TASK INSTRUCTIONS:
Although the records contain pictures, the copy must not; reproduce everything else in them exactly.

━━━━━ ENTRIES PROVIDED

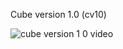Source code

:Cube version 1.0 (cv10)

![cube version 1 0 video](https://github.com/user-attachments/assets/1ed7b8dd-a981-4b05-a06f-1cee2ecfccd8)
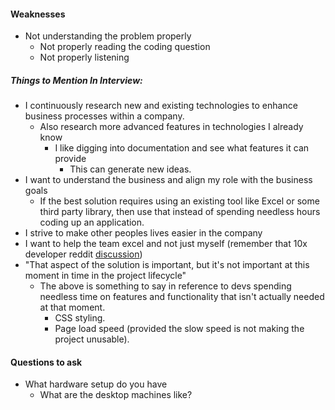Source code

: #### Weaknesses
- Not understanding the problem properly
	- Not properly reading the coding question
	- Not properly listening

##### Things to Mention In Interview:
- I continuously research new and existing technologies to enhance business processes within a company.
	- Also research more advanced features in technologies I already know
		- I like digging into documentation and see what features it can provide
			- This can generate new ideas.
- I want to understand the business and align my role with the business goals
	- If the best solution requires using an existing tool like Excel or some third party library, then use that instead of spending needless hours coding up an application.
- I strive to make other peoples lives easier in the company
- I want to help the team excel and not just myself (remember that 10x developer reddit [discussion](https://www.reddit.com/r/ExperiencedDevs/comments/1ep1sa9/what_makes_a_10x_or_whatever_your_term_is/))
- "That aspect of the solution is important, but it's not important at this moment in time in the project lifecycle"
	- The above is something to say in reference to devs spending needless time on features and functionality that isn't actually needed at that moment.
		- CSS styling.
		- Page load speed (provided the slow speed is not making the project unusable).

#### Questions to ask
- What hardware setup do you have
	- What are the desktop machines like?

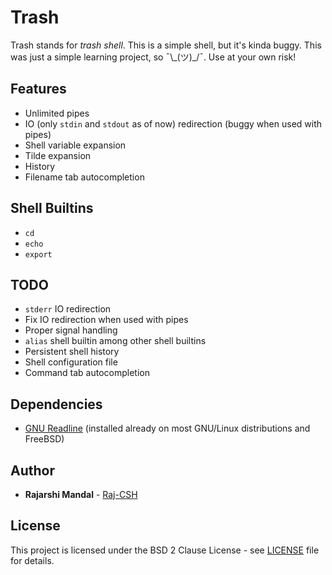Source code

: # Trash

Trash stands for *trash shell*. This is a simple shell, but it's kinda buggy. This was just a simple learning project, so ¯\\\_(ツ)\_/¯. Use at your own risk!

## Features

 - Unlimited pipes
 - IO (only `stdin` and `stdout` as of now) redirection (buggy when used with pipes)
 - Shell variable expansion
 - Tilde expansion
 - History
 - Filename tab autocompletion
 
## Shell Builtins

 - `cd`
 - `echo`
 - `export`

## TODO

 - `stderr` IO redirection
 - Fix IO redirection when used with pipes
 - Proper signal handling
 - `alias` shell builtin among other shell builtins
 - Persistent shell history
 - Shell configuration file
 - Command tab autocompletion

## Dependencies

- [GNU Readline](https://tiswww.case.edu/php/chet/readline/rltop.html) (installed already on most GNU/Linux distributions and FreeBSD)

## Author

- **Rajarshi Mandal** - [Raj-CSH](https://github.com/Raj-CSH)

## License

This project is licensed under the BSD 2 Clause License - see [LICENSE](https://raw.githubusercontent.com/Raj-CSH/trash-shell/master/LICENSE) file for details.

━━━━━━━━━━

EXPECTED ANSWER:
Source code

:Cube version 1.0 (cv10)

![cube version 1 0 video](https://github.com/user-attachments/assets/1ed7b8dd-a981-4b05-a06f-1cee2ecfccd8)
Source code

: #### Weaknesses
- Not understanding the problem properly
	- Not properly reading the coding question
	- Not properly listening

##### Things to Mention In Interview:
- I continuously research new and existing technologies to enhance business processes within a company.
	- Also research more advanced features in technologies I already know
		- I like digging into documentation and see what features it can provide
			- This can generate new ideas.
- I want to understand the business and align my role with the business goals
	- If the best solution requires using an existing tool like Excel or some third party library, then use that instead of spending needless hours coding up an application.
- I strive to make other peoples lives easier in the company
- I want to help the team excel and not just myself (remember that 10x developer reddit [discussion](https://www.reddit.com/r/ExperiencedDevs/comments/1ep1sa9/what_makes_a_10x_or_whatever_your_term_is/))
- "That aspect of the solution is important, but it's not important at this moment in time in the project lifecycle"
	- The above is something to say in reference to devs spending needless time on features and functionality that isn't actually needed at that moment.
		- CSS styling.
		- Page load speed (provided the slow speed is not making the project unusable).

#### Questions to ask
- What hardware setup do you have
	- What are the desktop machines like?

Source code

: # Trash

Trash stands for *trash shell*. This is a simple shell, but it's kinda buggy. This was just a simple learning project, so ¯\\\_(ツ)\_/¯. Use at your own risk!

## Features

 - Unlimited pipes
 - IO (only `stdin` and `stdout` as of now) redirection (buggy when used with pipes)
 - Shell variable expansion
 - Tilde expansion
 - History
 - Filename tab autocompletion
 
## Shell Builtins

 - `cd`
 - `echo`
 - `export`

## TODO

 - `stderr` IO redirection
 - Fix IO redirection when used with pipes
 - Proper signal handling
 - `alias` shell builtin among other shell builtins
 - Persistent shell history
 - Shell configuration file
 - Command tab autocompletion

## Dependencies

- [GNU Readline](https://tiswww.case.edu/php/chet/readline/rltop.html) (installed already on most GNU/Linux distributions and FreeBSD)

## Author

- **Rajarshi Mandal** - [Raj-CSH](https://github.com/Raj-CSH)

## License

This project is licensed under the BSD 2 Clause License - see [LICENSE](https://raw.githubusercontent.com/Raj-CSH/trash-shell/master/LICENSE) file for details.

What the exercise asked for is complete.